— PROBLEM TO WORK ON —
What is needed is the number of lines below that contain the string "Usar", with no other text.

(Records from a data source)

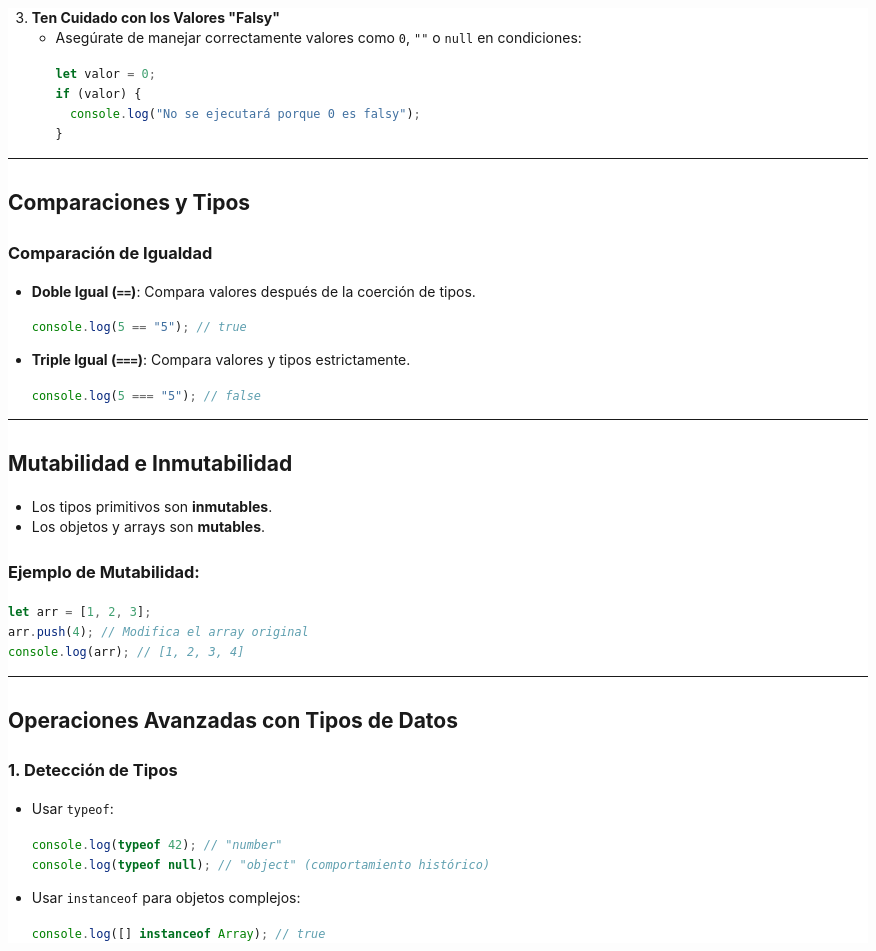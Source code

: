 3. **Ten Cuidado con los Valores "Falsy"**
   - Asegúrate de manejar correctamente valores como `0`, `""` o `null` en condiciones:
     ```javascript
     let valor = 0;
     if (valor) {
       console.log("No se ejecutará porque 0 es falsy");
     }
     ```

---

## Comparaciones y Tipos

### Comparación de Igualdad
- **Doble Igual (`==`)**: Compara valores después de la coerción de tipos.
  ```javascript
  console.log(5 == "5"); // true
  ```
- **Triple Igual (`===`)**: Compara valores y tipos estrictamente.
  ```javascript
  console.log(5 === "5"); // false
  ```

---

## Mutabilidad e Inmutabilidad

- Los tipos primitivos son **inmutables**.
- Los objetos y arrays son **mutables**.

### Ejemplo de Mutabilidad:
```javascript
let arr = [1, 2, 3];
arr.push(4); // Modifica el array original
console.log(arr); // [1, 2, 3, 4]
```

---

## Operaciones Avanzadas con Tipos de Datos

### 1. **Detección de Tipos**
- Usar `typeof`:
  ```javascript
  console.log(typeof 42); // "number"
  console.log(typeof null); // "object" (comportamiento histórico)
  ```
- Usar `instanceof` para objetos complejos:
  ```javascript
  console.log([] instanceof Array); // true
  ```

— TASK RESULT —
2